The lines of the records that include "analysis" should all be copied.

-- PROVIDED MATERIAL follows --

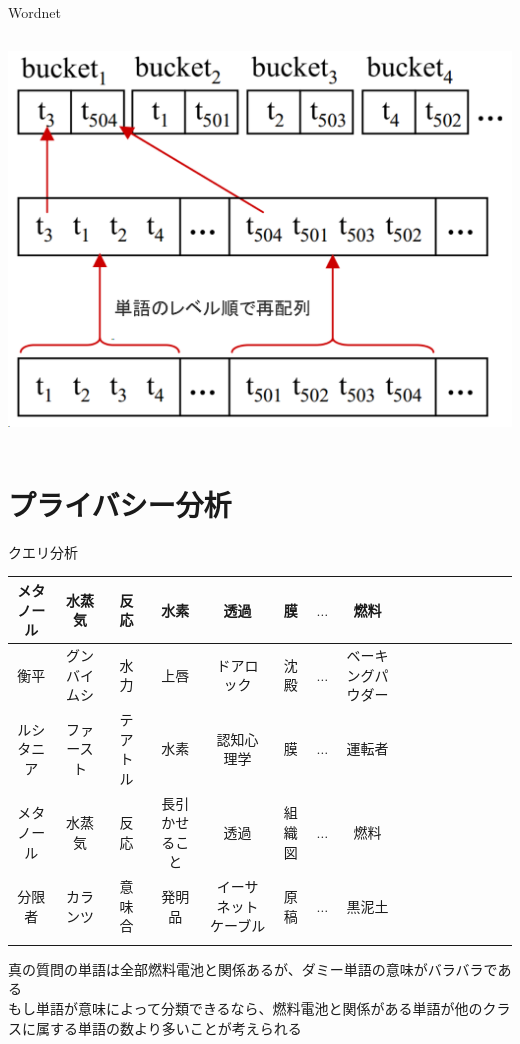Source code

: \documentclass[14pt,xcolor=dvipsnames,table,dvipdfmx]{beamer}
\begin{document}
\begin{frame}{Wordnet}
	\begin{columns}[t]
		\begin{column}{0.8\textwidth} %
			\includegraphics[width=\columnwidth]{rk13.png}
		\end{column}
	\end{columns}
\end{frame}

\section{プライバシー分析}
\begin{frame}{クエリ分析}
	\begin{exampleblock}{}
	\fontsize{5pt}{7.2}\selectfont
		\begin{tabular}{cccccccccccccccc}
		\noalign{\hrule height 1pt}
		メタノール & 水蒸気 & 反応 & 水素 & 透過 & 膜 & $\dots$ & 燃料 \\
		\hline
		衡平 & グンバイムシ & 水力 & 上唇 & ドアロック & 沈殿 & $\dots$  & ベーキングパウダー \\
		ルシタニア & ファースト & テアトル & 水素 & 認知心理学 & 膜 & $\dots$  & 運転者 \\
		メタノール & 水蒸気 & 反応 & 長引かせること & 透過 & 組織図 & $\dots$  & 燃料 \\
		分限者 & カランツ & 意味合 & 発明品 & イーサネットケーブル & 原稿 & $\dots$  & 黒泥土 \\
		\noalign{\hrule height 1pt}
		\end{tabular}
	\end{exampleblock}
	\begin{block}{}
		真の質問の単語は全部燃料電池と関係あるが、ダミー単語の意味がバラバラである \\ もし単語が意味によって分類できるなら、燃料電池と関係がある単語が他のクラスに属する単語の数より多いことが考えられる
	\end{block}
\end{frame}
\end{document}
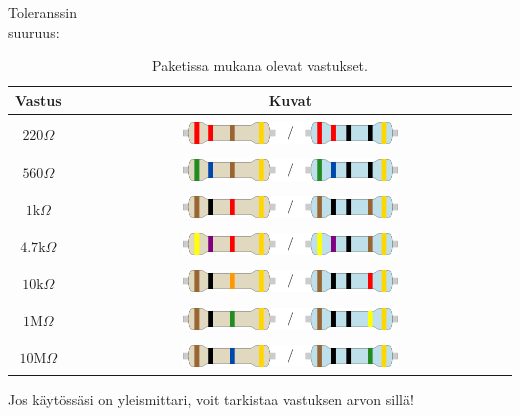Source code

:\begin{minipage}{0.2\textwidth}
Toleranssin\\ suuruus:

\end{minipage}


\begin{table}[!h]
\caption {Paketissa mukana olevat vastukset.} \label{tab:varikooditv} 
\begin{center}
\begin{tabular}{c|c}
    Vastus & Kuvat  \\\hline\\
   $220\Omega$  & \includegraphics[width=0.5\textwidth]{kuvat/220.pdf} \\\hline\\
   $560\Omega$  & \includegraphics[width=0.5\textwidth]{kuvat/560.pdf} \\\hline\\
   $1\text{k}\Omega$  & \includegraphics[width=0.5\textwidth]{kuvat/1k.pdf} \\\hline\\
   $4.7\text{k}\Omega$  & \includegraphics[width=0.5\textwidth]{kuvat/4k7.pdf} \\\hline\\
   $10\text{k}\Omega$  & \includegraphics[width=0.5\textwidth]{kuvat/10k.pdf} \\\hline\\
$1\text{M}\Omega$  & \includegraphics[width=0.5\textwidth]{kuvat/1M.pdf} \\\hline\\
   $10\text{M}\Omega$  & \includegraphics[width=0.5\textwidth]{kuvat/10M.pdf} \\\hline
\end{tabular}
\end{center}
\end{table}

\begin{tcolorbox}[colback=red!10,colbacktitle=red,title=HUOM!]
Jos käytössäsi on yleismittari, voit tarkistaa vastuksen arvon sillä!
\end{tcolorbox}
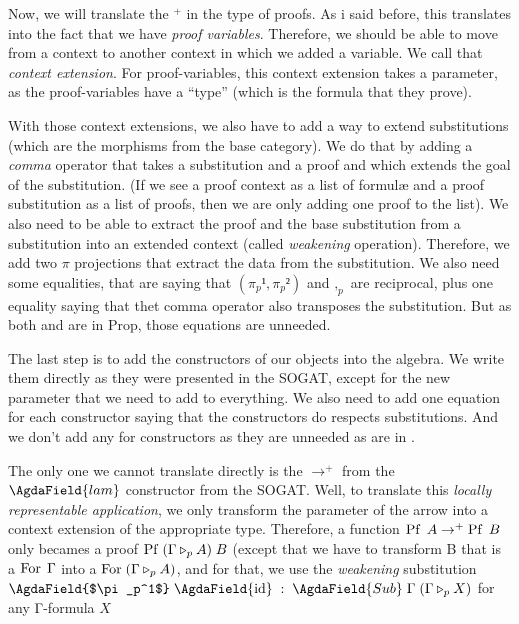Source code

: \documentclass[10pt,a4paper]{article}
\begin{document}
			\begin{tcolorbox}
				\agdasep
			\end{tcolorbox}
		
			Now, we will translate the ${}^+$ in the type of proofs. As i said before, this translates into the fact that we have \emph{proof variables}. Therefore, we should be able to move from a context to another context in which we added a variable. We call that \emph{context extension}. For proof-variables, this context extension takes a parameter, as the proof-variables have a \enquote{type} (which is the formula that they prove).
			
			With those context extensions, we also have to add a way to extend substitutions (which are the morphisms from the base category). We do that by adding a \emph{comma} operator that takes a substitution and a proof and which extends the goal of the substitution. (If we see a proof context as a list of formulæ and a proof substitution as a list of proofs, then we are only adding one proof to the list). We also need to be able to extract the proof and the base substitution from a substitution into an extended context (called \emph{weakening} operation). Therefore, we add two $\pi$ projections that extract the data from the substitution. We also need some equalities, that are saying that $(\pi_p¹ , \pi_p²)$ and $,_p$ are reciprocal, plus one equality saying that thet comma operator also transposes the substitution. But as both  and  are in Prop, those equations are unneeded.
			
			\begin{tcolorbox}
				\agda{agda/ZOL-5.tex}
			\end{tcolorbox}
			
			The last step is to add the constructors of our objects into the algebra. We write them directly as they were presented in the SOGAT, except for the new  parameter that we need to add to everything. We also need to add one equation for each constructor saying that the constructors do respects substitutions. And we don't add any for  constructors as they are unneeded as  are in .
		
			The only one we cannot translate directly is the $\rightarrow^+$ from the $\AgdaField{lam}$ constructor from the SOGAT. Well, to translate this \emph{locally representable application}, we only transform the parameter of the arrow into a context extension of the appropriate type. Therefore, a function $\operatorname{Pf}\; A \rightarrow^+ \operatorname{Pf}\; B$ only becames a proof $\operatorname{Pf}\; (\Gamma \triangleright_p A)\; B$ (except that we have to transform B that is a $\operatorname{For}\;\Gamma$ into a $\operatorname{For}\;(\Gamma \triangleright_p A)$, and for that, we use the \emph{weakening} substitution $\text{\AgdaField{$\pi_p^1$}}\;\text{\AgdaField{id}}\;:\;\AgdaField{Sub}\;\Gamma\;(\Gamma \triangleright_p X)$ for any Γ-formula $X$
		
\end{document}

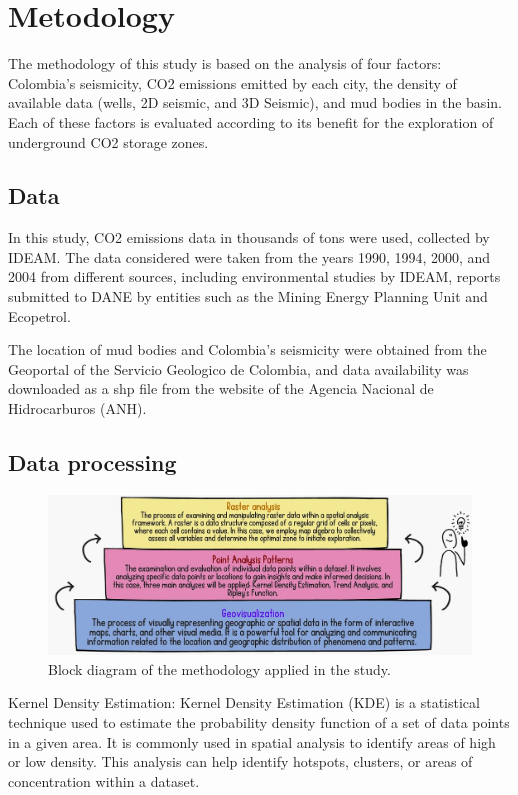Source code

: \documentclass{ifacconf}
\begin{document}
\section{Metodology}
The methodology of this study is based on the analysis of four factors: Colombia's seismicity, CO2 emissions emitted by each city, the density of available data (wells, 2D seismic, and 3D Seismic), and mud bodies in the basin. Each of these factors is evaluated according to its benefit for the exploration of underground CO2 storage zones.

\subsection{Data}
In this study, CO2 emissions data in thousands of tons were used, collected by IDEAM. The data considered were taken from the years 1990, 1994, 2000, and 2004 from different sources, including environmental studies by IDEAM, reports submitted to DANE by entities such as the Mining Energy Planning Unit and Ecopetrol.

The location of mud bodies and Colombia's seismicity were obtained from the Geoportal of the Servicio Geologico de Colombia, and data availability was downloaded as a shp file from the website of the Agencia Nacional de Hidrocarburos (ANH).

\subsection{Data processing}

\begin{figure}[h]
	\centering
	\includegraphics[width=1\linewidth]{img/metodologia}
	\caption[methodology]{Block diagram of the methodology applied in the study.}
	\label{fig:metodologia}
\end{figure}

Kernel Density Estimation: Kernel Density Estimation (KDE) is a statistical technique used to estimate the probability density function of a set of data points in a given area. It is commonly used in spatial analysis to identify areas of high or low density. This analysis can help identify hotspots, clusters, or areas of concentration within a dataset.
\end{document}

-- PROVIDED MATERIAL concluded --

:: RESULT ::
The methodology of this study is based on the analysis of four factors: Colombia's seismicity, CO2 emissions emitted by each city, the density of available data (wells, 2D seismic, and 3D Seismic), and mud bodies in the basin. Each of these factors is evaluated according to its benefit for the exploration of underground CO2 storage zones.
Kernel Density Estimation: Kernel Density Estimation (KDE) is a statistical technique used to estimate the probability density function of a set of data points in a given area. It is commonly used in spatial analysis to identify areas of high or low density. This analysis can help identify hotspots, clusters, or areas of concentration within a dataset.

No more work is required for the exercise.